Activity: The complete data, repeated exactly, should form your response.

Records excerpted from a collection
········
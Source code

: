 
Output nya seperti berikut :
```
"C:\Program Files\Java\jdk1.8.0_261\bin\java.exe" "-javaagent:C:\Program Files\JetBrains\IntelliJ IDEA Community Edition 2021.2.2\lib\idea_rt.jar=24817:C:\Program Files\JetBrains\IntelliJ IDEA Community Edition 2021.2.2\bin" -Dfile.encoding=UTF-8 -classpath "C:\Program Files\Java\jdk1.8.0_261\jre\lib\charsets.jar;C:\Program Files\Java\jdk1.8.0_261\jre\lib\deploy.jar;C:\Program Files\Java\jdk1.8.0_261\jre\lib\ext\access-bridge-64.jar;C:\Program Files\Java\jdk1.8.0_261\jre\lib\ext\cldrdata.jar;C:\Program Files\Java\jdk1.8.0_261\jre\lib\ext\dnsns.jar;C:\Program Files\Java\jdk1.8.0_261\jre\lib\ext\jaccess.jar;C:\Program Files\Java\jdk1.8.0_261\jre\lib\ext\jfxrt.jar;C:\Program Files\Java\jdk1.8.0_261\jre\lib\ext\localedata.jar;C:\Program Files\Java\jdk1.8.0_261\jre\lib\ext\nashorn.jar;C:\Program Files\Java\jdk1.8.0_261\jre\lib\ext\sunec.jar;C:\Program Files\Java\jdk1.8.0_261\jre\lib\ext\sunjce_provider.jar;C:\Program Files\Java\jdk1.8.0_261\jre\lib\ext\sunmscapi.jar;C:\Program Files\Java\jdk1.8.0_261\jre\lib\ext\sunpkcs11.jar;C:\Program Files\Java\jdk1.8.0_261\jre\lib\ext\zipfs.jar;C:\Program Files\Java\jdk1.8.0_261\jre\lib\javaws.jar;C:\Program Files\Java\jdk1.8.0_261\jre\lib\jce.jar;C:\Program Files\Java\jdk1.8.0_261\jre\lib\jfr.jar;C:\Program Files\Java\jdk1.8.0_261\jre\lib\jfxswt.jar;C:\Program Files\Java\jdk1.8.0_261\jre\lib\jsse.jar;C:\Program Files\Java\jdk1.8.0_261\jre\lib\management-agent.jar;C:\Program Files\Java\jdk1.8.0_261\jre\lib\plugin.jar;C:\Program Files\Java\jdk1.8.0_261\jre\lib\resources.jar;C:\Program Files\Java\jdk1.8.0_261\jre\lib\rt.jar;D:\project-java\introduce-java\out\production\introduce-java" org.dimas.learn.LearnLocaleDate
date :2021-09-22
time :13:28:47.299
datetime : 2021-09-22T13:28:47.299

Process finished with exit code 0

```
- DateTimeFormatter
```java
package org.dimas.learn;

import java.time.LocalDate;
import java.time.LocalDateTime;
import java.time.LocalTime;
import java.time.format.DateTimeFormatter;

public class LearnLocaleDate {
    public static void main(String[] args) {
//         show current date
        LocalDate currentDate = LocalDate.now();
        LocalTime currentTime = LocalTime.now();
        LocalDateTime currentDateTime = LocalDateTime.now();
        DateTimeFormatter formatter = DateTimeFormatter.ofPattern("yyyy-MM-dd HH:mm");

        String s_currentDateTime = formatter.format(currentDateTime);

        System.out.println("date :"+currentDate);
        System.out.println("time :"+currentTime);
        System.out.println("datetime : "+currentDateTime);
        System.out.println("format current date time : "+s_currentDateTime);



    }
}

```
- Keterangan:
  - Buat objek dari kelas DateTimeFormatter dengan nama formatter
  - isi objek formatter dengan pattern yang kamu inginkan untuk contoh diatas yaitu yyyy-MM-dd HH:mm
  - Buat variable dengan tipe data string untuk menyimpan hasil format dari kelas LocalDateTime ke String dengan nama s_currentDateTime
········
Exercise response:
Source code

: 
Output nya seperti berikut :
```
"C:\Program Files\Java\jdk1.8.0_261\bin\java.exe" "-javaagent:C:\Program Files\JetBrains\IntelliJ IDEA Community Edition 2021.2.2\lib\idea_rt.jar=24817:C:\Program Files\JetBrains\IntelliJ IDEA Community Edition 2021.2.2\bin" -Dfile.encoding=UTF-8 -classpath "C:\Program Files\Java\jdk1.8.0_261\jre\lib\charsets.jar;C:\Program Files\Java\jdk1.8.0_261\jre\lib\deploy.jar;C:\Program Files\Java\jdk1.8.0_261\jre\lib\ext\access-bridge-64.jar;C:\Program Files\Java\jdk1.8.0_261\jre\lib\ext\cldrdata.jar;C:\Program Files\Java\jdk1.8.0_261\jre\lib\ext\dnsns.jar;C:\Program Files\Java\jdk1.8.0_261\jre\lib\ext\jaccess.jar;C:\Program Files\Java\jdk1.8.0_261\jre\lib\ext\jfxrt.jar;C:\Program Files\Java\jdk1.8.0_261\jre\lib\ext\localedata.jar;C:\Program Files\Java\jdk1.8.0_261\jre\lib\ext\nashorn.jar;C:\Program Files\Java\jdk1.8.0_261\jre\lib\ext\sunec.jar;C:\Program Files\Java\jdk1.8.0_261\jre\lib\ext\sunjce_provider.jar;C:\Program Files\Java\jdk1.8.0_261\jre\lib\ext\sunmscapi.jar;C:\Program Files\Java\jdk1.8.0_261\jre\lib\ext\sunpkcs11.jar;C:\Program Files\Java\jdk1.8.0_261\jre\lib\ext\zipfs.jar;C:\Program Files\Java\jdk1.8.0_261\jre\lib\javaws.jar;C:\Program Files\Java\jdk1.8.0_261\jre\lib\jce.jar;C:\Program Files\Java\jdk1.8.0_261\jre\lib\jfr.jar;C:\Program Files\Java\jdk1.8.0_261\jre\lib\jfxswt.jar;C:\Program Files\Java\jdk1.8.0_261\jre\lib\jsse.jar;C:\Program Files\Java\jdk1.8.0_261\jre\lib\management-agent.jar;C:\Program Files\Java\jdk1.8.0_261\jre\lib\plugin.jar;C:\Program Files\Java\jdk1.8.0_261\jre\lib\resources.jar;C:\Program Files\Java\jdk1.8.0_261\jre\lib\rt.jar;D:\project-java\introduce-java\out\production\introduce-java" org.dimas.learn.LearnLocaleDate
date :2021-09-22
time :13:28:47.299
datetime : 2021-09-22T13:28:47.299

Process finished with exit code 0

```
- DateTimeFormatter
```java
package org.dimas.learn;

import java.time.LocalDate;
import java.time.LocalDateTime;
import java.time.LocalTime;
import java.time.format.DateTimeFormatter;

public class LearnLocaleDate {
    public static void main(String[] args) {
//         show current date
        LocalDate currentDate = LocalDate.now();
        LocalTime currentTime = LocalTime.now();
        LocalDateTime currentDateTime = LocalDateTime.now();
        DateTimeFormatter formatter = DateTimeFormatter.ofPattern("yyyy-MM-dd HH:mm");

        String s_currentDateTime = formatter.format(currentDateTime);

        System.out.println("date :"+currentDate);
        System.out.println("time :"+currentTime);
        System.out.println("datetime : "+currentDateTime);
        System.out.println("format current date time : "+s_currentDateTime);



    }
}

```
- Keterangan:
  - Buat objek dari kelas DateTimeFormatter dengan nama formatter
  - isi objek formatter dengan pattern yang kamu inginkan untuk contoh diatas yaitu yyyy-MM-dd HH:mm
  - Buat variable dengan tipe data string untuk menyimpan hasil format dari kelas LocalDateTime ke String dengan nama s_currentDateTime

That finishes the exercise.